### Work required
Exclude every picture and return the remaining entries below verbatim.

•••

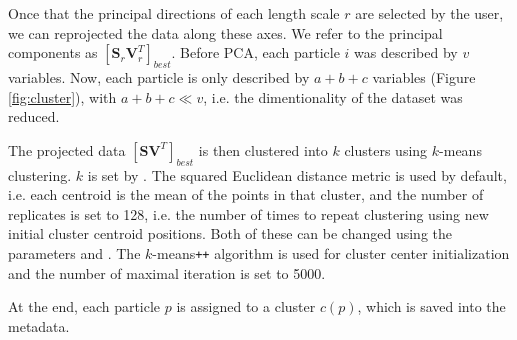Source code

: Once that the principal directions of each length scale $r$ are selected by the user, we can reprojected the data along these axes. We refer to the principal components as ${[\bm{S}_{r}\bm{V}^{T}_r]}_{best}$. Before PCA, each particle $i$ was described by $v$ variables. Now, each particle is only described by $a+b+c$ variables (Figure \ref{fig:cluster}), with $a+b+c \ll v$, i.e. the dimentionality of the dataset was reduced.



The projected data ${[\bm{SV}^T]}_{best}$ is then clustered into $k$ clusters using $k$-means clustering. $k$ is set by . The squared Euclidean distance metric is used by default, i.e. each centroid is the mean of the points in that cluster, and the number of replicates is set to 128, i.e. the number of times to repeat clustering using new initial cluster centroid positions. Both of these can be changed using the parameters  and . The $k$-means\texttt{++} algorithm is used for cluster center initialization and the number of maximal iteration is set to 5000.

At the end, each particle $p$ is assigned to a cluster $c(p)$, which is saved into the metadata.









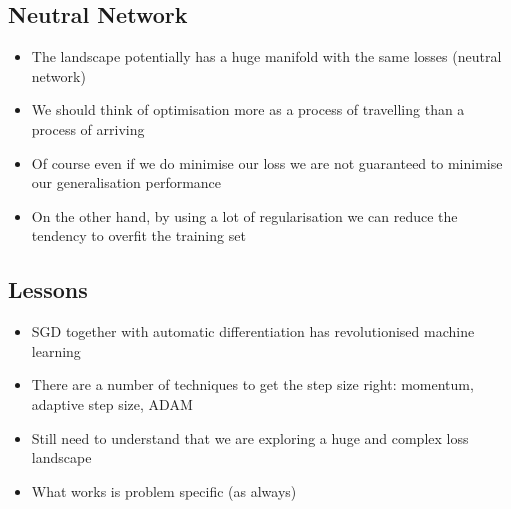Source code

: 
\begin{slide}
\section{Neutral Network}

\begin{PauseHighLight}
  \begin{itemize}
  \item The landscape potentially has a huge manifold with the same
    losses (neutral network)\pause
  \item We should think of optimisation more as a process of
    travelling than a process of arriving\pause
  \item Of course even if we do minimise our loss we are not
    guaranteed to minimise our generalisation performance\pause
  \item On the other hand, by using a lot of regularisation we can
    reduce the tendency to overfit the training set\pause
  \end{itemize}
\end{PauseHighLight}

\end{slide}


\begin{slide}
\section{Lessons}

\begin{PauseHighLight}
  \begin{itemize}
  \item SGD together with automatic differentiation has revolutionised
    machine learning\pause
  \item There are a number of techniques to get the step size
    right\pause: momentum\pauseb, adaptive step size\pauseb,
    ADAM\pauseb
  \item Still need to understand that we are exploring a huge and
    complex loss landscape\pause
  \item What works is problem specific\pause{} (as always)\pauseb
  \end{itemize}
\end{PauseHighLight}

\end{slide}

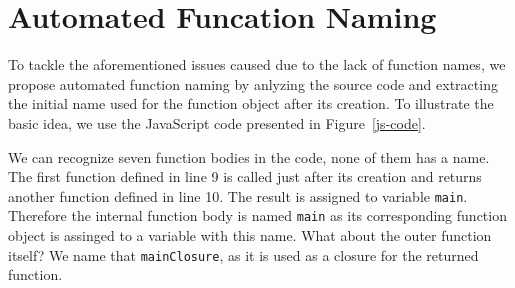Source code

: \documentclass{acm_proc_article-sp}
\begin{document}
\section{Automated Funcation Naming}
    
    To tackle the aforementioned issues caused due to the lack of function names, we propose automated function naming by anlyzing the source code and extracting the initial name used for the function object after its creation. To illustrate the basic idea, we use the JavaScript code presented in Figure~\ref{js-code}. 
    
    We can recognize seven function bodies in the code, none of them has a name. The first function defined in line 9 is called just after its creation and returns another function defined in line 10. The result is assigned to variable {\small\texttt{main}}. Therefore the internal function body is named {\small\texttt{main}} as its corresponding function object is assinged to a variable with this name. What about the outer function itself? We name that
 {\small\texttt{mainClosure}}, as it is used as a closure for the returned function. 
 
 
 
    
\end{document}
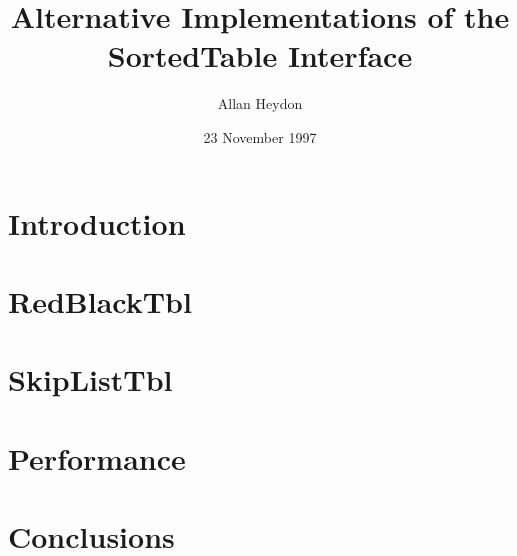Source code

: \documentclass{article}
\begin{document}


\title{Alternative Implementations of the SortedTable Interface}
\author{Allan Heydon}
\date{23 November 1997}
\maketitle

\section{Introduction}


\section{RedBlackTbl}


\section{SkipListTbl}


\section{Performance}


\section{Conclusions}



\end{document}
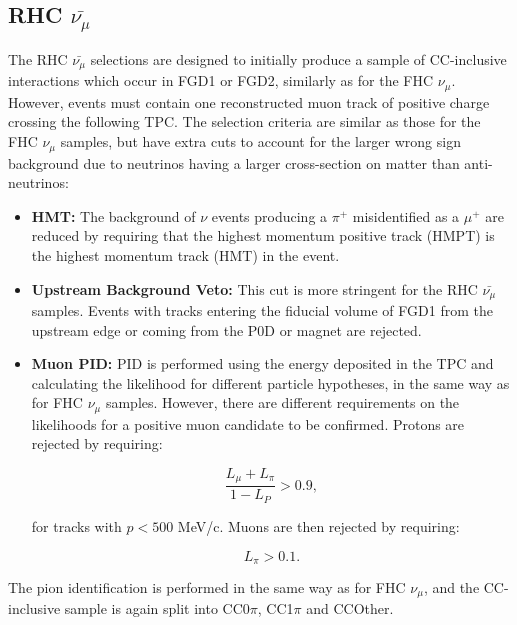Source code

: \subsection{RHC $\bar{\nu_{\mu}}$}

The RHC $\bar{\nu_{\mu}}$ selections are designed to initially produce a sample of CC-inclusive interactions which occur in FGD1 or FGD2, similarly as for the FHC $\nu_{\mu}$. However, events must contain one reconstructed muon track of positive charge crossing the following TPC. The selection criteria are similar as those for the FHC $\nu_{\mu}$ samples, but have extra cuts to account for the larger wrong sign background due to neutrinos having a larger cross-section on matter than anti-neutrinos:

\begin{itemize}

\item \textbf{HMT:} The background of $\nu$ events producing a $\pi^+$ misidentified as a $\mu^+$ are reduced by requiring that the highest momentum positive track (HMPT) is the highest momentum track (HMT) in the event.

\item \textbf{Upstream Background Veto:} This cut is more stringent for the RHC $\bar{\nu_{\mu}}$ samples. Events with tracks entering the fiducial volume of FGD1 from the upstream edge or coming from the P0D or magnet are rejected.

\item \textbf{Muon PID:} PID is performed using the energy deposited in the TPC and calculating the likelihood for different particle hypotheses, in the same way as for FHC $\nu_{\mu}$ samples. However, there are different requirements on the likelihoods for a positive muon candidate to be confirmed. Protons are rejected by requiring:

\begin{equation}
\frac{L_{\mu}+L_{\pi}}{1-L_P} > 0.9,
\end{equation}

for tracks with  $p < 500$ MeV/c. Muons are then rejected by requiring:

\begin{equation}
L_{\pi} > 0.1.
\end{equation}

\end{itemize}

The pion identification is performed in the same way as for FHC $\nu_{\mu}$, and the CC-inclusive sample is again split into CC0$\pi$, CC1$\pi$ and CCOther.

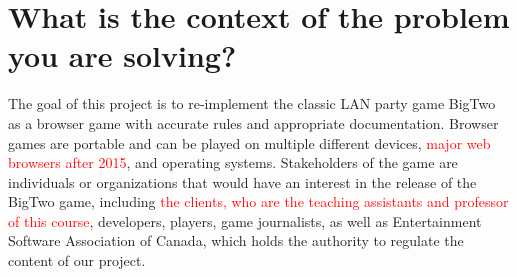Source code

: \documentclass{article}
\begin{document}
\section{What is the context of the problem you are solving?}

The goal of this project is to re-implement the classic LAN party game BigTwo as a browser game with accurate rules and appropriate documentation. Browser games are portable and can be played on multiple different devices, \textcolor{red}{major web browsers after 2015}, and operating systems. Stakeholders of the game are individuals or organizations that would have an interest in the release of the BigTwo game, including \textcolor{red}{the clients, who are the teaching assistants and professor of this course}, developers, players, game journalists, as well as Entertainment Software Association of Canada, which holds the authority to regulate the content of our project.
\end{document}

•••

### Expected answer
Source code

: Once that the principal directions of each length scale $r$ are selected by the user, we can reprojected the data along these axes. We refer to the principal components as ${[\bm{S}_{r}\bm{V}^{T}_r]}_{best}$. Before PCA, each particle $i$ was described by $v$ variables. Now, each particle is only described by $a+b+c$ variables (Figure \ref{fig:cluster}), with $a+b+c \ll v$, i.e. the dimentionality of the dataset was reduced.



The projected data ${[\bm{SV}^T]}_{best}$ is then clustered into $k$ clusters using $k$-means clustering. $k$ is set by . The squared Euclidean distance metric is used by default, i.e. each centroid is the mean of the points in that cluster, and the number of replicates is set to 128, i.e. the number of times to repeat clustering using new initial cluster centroid positions. Both of these can be changed using the parameters  and . The $k$-means\texttt{++} algorithm is used for cluster center initialization and the number of maximal iteration is set to 5000.

At the end, each particle $p$ is assigned to a cluster $c(p)$, which is saved into the metadata.









Source code

: 
\begin{slide}
\section{Neutral Network}

\begin{PauseHighLight}
  \begin{itemize}
  \item The landscape potentially has a huge manifold with the same
    losses (neutral network)\pause
  \item We should think of optimisation more as a process of
    travelling than a process of arriving\pause
  \item Of course even if we do minimise our loss we are not
    guaranteed to minimise our generalisation performance\pause
  \item On the other hand, by using a lot of regularisation we can
    reduce the tendency to overfit the training set\pause
  \end{itemize}
\end{PauseHighLight}

\end{slide}


\begin{slide}
\section{Lessons}

\begin{PauseHighLight}
  \begin{itemize}
  \item SGD together with automatic differentiation has revolutionised
    machine learning\pause
  \item There are a number of techniques to get the step size
    right\pause: momentum\pauseb, adaptive step size\pauseb,
    ADAM\pauseb
  \item Still need to understand that we are exploring a huge and
    complex loss landscape\pause
  \item What works is problem specific\pause{} (as always)\pauseb
  \end{itemize}
\end{PauseHighLight}

\end{slide}

Source code

: \documentclass{acm_proc_article-sp}
\begin{document}
\section{Automated Funcation Naming}
    
    To tackle the aforementioned issues caused due to the lack of function names, we propose automated function naming by anlyzing the source code and extracting the initial name used for the function object after its creation. To illustrate the basic idea, we use the JavaScript code presented in Figure~\ref{js-code}. 
    
    We can recognize seven function bodies in the code, none of them has a name. The first function defined in line 9 is called just after its creation and returns another function defined in line 10. The result is assigned to variable {\small\texttt{main}}. Therefore the internal function body is named {\small\texttt{main}} as its corresponding function object is assinged to a variable with this name. What about the outer function itself? We name that
 {\small\texttt{mainClosure}}, as it is used as a closure for the returned function. 
 
 
 
    
\end{document}
Source code

: \documentclass{article}
\begin{document}


\title{Alternative Implementations of the SortedTable Interface}
\author{Allan Heydon}
\date{23 November 1997}
\maketitle

\section{Introduction}


\section{RedBlackTbl}


\section{SkipListTbl}


\section{Performance}


\section{Conclusions}



\end{document}
Source code

: \subsection{RHC $\bar{\nu_{\mu}}$}

The RHC $\bar{\nu_{\mu}}$ selections are designed to initially produce a sample of CC-inclusive interactions which occur in FGD1 or FGD2, similarly as for the FHC $\nu_{\mu}$. However, events must contain one reconstructed muon track of positive charge crossing the following TPC. The selection criteria are similar as those for the FHC $\nu_{\mu}$ samples, but have extra cuts to account for the larger wrong sign background due to neutrinos having a larger cross-section on matter than anti-neutrinos:

\begin{itemize}

\item \textbf{HMT:} The background of $\nu$ events producing a $\pi^+$ misidentified as a $\mu^+$ are reduced by requiring that the highest momentum positive track (HMPT) is the highest momentum track (HMT) in the event.

\item \textbf{Upstream Background Veto:} This cut is more stringent for the RHC $\bar{\nu_{\mu}}$ samples. Events with tracks entering the fiducial volume of FGD1 from the upstream edge or coming from the P0D or magnet are rejected.

\item \textbf{Muon PID:} PID is performed using the energy deposited in the TPC and calculating the likelihood for different particle hypotheses, in the same way as for FHC $\nu_{\mu}$ samples. However, there are different requirements on the likelihoods for a positive muon candidate to be confirmed. Protons are rejected by requiring:

\begin{equation}
\frac{L_{\mu}+L_{\pi}}{1-L_P} > 0.9,
\end{equation}

for tracks with  $p < 500$ MeV/c. Muons are then rejected by requiring:

\begin{equation}
L_{\pi} > 0.1.
\end{equation}

\end{itemize}

The pion identification is performed in the same way as for FHC $\nu_{\mu}$, and the CC-inclusive sample is again split into CC0$\pi$, CC1$\pi$ and CCOther.

Source code

: \documentclass{article}
\begin{document}
\section{What is the context of the problem you are solving?}

The goal of this project is to re-implement the classic LAN party game BigTwo as a browser game with accurate rules and appropriate documentation. Browser games are portable and can be played on multiple different devices, \textcolor{red}{major web browsers after 2015}, and operating systems. Stakeholders of the game are individuals or organizations that would have an interest in the release of the BigTwo game, including \textcolor{red}{the clients, who are the teaching assistants and professor of this course}, developers, players, game journalists, as well as Entertainment Software Association of Canada, which holds the authority to regulate the content of our project.
\end{document}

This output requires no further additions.